Detection Loss

This module contains the loss function for object detection. The loss function is computed in two steps:

  1. A match \(\mathbf{P}\) is determined between predicted and ground truth boxes. The match is computed by the matching_method module. See the Matching Strategies section for more details.

  2. The loss is calculated as a weighed sum of the classification and bounding box regression losses: \(\mathcal{L}_{\text{train}}(\hat{\mathbf{y}}_i,\mathbf{y}_j) = \mathcal{L}_{\text{classification}}(\hat{\mathbf{c}}_i,\mathbf{c}_j) + \mathcal{L}_{\text{localization}}(\hat{\mathbf{b}}_i,\mathbf{b}_j)\) between the \(N_p\) predictions \(\hat{\mathbf{y}}_i\) and \(N_g\) targets \(\mathbf{y}_j\). The particular training loss for the background ground truth includes only a classification term \(\mathcal{L}_{\text{train}}(\hat{\mathbf{y}}_i,\varnothing) = \mathcal{L}_{\text{classification}}(\hat{\mathbf{c}}_i,\varnothing)\).

\begin{align} loss = N_p \sum_{i=1}^{N_p} \sum_{j=1}^{N_g+1} \hat{P}_{ij} \mathcal{L}_{\text{train}}(\hat{\mathbf{y}}_i,\mathbf{y}_j) \end{align}
  • If reduction is set to 'mean', the localization loss is divided by the number of matched predictions \(N_{pos} = N_p \sum_{i=1}^{N_p} \sum_{j=1}^{N_g} \hat{P}_{ij}\) and the classification loss is divided by the total number of predictions \(N_{\text{tot}} = N_p\sum_{i=1}^{N_p} \sum_{j=1}^{N_g+1} \hat{P}_{ij} \approx N_p\).

  • If reduction is set to 'sum', the loss is not divided by any factor.

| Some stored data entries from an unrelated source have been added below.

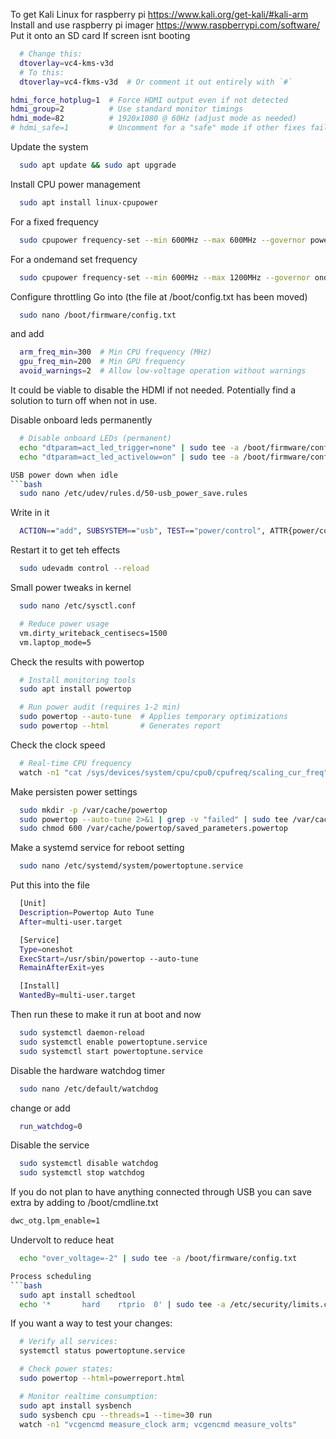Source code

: 

To get Kali Linux for raspberry pi
https://www.kali.org/get-kali/#kali-arm
Install and use  raspberry pi imager
https://www.raspberrypi.com/software/
Put it onto an SD card
If screen isnt booting

```bash
  # Change this:
  dtoverlay=vc4-kms-v3d
  # To this:
  dtoverlay=vc4-fkms-v3d  # Or comment it out entirely with `#`
```
  ```bash
  hdmi_force_hotplug=1  # Force HDMI output even if not detected
  hdmi_group=2          # Use standard monitor timings
  hdmi_mode=82          # 1920x1080 @ 60Hz (adjust mode as needed)
  # hdmi_safe=1         # Uncomment for a "safe" mode if other fixes fail
```

Update the system
```bash
  sudo apt update && sudo apt upgrade
```

Install CPU power management
```bash
  sudo apt install linux-cpupower
```

For a fixed frequency
```bash
  sudo cpupower frequency-set --min 600MHz --max 600MHz --governor powersave
```
For a ondemand set frequency

```bash
  sudo cpupower frequency-set --min 600MHz --max 1200MHz --governor ondemand
```

Configure throttling
Go into (the file at /boot/config.txt has been moved)
```bash
  sudo nano /boot/firmware/config.txt
```

and add
```bash
  arm_freq_min=300  # Min CPU frequency (MHz)
  gpu_freq_min=200  # Min GPU frequency
  avoid_warnings=2  # Allow low-voltage operation without warnings
```

It could be viable to disable the HDMI if not needed. Potentially find a solution to turn off when not in use.

Disable onboard leds permanently
```bash
  # Disable onboard LEDs (permanent)
  echo "dtparam=act_led_trigger=none" | sudo tee -a /boot/firmware/config.txt
  echo "dtparam=act_led_activelow=on" | sudo tee -a /boot/firmware/config.txt

USB power down when idle
```bash
  sudo nano /etc/udev/rules.d/50-usb_power_save.rules
```

Write in it
```bash
  ACTION=="add", SUBSYSTEM=="usb", TEST=="power/control", ATTR{power/control}="auto"
```

Restart it to get teh effects
```bash
  sudo udevadm control --reload
```

Small power tweaks in kernel
```bash  
  sudo nano /etc/sysctl.conf

  # Reduce power usage
  vm.dirty_writeback_centisecs=1500
  vm.laptop_mode=5
```

Check the results with powertop
```bash
  # Install monitoring tools
  sudo apt install powertop

  # Run power audit (requires 1-2 min)
  sudo powertop --auto-tune  # Applies temporary optimizations
  sudo powertop --html       # Generates report
```

Check the clock speed
```bash
  # Real-time CPU frequency
  watch -n1 "cat /sys/devices/system/cpu/cpu0/cpufreq/scaling_cur_freq"
```

Make persisten power settings

```bash
  sudo mkdir -p /var/cache/powertop
  sudo powertop --auto-tune 2>&1 | grep -v "failed" | sudo tee /var/cache/powertop/saved_parameters.powertop
  sudo chmod 600 /var/cache/powertop/saved_parameters.powertop
```

Make a systemd service for reboot setting 
```bash
  sudo nano /etc/systemd/system/powertoptune.service
```

Put this into the file
```bash
  [Unit]
  Description=Powertop Auto Tune
  After=multi-user.target

  [Service]
  Type=oneshot
  ExecStart=/usr/sbin/powertop --auto-tune
  RemainAfterExit=yes

  [Install]
  WantedBy=multi-user.target
```

Then run these to make it run at boot and now

```bash
  sudo systemctl daemon-reload
  sudo systemctl enable powertoptune.service
  sudo systemctl start powertoptune.service
```

Disable the hardware watchdog timer
```bash
  sudo nano /etc/default/watchdog
```

change or add
```bash
  run_watchdog=0
```

Disable the service
```bash
  sudo systemctl disable watchdog
  sudo systemctl stop watchdog
```
If you do not plan to have anything connected through USB you can save extra by adding to /boot/cmdline.txt
```bash
dwc_otg.lpm_enable=1
```

Undervolt to reduce heat
```bash
  echo "over_voltage=-2" | sudo tee -a /boot/firmware/config.txt

Process scheduling
```bash
  sudo apt install schedtool
  echo '*       hard    rtprio  0' | sudo tee -a /etc/security/limits.conf
```

If you want a way to test your changes:
```bash
  # Verify all services:
  systemctl status powertoptune.service

  # Check power states:
  sudo powertop --html=powerreport.html

  # Monitor realtime consumption:
  sudo apt install sysbench
  sudo sysbench cpu --threads=1 --time=30 run
  watch -n1 "vcgencmd measure_clock arm; vcgencmd measure_volts"
```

The loss is implemented as a PyTorch module, so it can be used as a loss function in a PyTorch training loop.

Class

class uotod.loss.DetectionLoss(cls_loss_module: MultipleObjectiveLoss | _Loss, loc_loss_module: MultipleObjectiveLoss | _Loss, matching_method: _Match, bg_class_position: str = 'first', use_hard_negative_mining: bool = False, neg_to_pos_ratio: float | None = None, size_average=None, reduce=None, reduction: str = 'mean')

Loss function for object detection.

Parameters:
  • cls_loss_module (_Loss) – Classification loss.

  • loc_loss_module (_Loss) – Localization loss.

  • matching_method (_Match) – Matching method used to compute the matching.

  • bg_class_position (str, optional) – Index of the background class. “first”, “last” or “none” (no background class).

  • use_hard_negative_mining (bool, optional) – Whether to use hard negative mining.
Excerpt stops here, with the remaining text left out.